Two* Bernie Sanders Props
– 4/1 – That Trump will continue to push for AND ultimately succeed in having Bernie Sanders run as an Independent. Trump is a master manipulator, and given the pie-in-the-sky aspect of Bernie’s political positions, he seems gullible.
– 10/1 – Bernie Sanders as Trump’s VP. Crazy, right? However, both are populists, and Sanders seems determined to stay in this race forever. To the point of thinking he can flip Super-Delegates and still defeat Hillary. Surely, Trump being assassinated would be more likely than Sanders flipping Super-Delegates, right?
* The number two selected in memory of the two African Americans to actually vote for Sanders this Primary Season.
– 556 – Number of Feet Trump will add in height to the White House in order to declare it a Trump Tower.
– 4 – Number of Weeks Before Trump Declares that “the whole Monica thing” came about because Hillary could not keep Bill Clinton Satisfied
– .5 – Number of times Trump allows Chris Christie to step foot in the White House
– .5 – Number of times Trump allows Ben Carson to step foot in the White House
– 7 – Number of days as President before Trump calls into the Howard Stern Show
– 3 – Number of solid nicknames Trump comes up with for Hillary before November. He’s at one: Crooked Hillary
So Long, Ted Cruz
– 4/1 – Odds Bobby Knight talks shit on Ted Cruz and his basketball “ring” remark now that he’s done campaigning for Trump and being, presumably, cordial.

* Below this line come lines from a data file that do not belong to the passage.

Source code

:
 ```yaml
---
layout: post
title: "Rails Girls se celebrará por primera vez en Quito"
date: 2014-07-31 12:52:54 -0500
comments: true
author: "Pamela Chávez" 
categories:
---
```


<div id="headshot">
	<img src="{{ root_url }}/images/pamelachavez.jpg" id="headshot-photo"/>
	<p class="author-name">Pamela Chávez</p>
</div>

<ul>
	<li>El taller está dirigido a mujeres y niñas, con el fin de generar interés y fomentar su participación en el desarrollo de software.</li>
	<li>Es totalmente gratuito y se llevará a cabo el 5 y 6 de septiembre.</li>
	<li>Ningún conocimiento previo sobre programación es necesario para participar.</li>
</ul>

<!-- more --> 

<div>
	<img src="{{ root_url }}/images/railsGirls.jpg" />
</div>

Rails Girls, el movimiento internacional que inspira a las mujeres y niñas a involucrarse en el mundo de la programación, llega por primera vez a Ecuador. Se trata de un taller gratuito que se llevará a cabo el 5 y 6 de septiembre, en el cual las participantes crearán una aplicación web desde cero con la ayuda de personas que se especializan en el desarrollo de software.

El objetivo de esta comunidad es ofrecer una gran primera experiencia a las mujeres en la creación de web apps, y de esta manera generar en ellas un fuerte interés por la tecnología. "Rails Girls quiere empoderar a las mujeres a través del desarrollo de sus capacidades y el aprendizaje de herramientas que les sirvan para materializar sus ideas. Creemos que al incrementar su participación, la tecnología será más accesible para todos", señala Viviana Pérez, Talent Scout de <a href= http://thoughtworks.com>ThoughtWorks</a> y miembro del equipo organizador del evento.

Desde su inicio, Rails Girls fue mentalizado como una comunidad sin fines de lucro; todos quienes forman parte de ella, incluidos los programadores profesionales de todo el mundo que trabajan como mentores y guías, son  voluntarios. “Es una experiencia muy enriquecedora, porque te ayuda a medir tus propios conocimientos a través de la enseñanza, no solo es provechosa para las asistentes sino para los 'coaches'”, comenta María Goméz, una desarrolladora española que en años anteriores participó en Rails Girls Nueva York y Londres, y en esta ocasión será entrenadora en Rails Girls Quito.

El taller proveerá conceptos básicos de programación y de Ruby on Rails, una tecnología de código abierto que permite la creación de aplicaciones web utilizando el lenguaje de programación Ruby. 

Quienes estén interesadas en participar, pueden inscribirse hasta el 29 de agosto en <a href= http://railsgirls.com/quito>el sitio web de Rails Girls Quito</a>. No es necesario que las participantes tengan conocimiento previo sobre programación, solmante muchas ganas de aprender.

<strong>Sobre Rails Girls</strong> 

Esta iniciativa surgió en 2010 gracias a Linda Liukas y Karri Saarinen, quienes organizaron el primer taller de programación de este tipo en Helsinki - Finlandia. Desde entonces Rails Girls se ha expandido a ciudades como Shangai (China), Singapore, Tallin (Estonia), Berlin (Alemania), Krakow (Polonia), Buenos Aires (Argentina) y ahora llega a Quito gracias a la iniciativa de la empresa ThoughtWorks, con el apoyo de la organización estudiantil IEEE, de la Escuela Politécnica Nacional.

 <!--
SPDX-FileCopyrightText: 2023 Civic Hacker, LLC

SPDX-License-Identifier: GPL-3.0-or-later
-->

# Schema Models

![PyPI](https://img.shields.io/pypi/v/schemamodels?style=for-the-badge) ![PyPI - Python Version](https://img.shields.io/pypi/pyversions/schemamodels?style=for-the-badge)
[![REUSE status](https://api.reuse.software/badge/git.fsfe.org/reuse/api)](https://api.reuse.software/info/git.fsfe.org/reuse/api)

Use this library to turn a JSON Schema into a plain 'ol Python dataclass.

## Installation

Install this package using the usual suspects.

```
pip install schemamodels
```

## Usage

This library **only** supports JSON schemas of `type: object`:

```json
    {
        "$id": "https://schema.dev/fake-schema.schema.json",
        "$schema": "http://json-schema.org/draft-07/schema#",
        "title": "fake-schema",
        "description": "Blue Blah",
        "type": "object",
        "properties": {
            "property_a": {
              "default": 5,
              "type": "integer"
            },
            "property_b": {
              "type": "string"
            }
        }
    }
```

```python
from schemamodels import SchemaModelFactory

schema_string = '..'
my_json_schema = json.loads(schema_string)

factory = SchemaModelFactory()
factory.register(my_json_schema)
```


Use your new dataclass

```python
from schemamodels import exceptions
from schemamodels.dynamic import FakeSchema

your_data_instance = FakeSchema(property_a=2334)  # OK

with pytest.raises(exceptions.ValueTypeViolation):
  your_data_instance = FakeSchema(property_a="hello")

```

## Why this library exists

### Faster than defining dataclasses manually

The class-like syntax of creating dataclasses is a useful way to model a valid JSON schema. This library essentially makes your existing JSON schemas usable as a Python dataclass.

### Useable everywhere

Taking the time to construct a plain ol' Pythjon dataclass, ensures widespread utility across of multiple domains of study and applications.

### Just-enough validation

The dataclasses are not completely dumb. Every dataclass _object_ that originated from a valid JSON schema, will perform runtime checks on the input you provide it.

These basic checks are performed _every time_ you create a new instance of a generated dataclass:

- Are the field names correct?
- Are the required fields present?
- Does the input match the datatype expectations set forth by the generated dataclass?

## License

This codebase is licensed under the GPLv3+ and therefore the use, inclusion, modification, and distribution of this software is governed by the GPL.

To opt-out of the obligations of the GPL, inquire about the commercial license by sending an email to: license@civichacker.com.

– 1/10 – That Ted Cruz writes a handwritten note of apology to Trump for all of the mean things that he said about Trump, and asking, very politely, for consideration as Vice President.
– 4/1 – Only plays if parlayed with the above: Trump responds, agreeing with Cruz, IF, Ted agrees to begin introducing himself not as Ted anymore, but, using his first name, and stating, “Hello, I’m Rafael, like the Ninja Turtle.”
– 2/1 – Only plays if parlayed with the above: Trump ultimately appoints Cruz only as Ambassador to some random European Country that will surely hate him.
– 3/1 – That Trump uses a reality television show to select the next Supreme Court Justice
– 2/1 – Odds that Bill Clinton votes for Donald Trump
– 1/150 – Trump declares, within two years that being President is easy and that he’s super-bored with being the greatest President.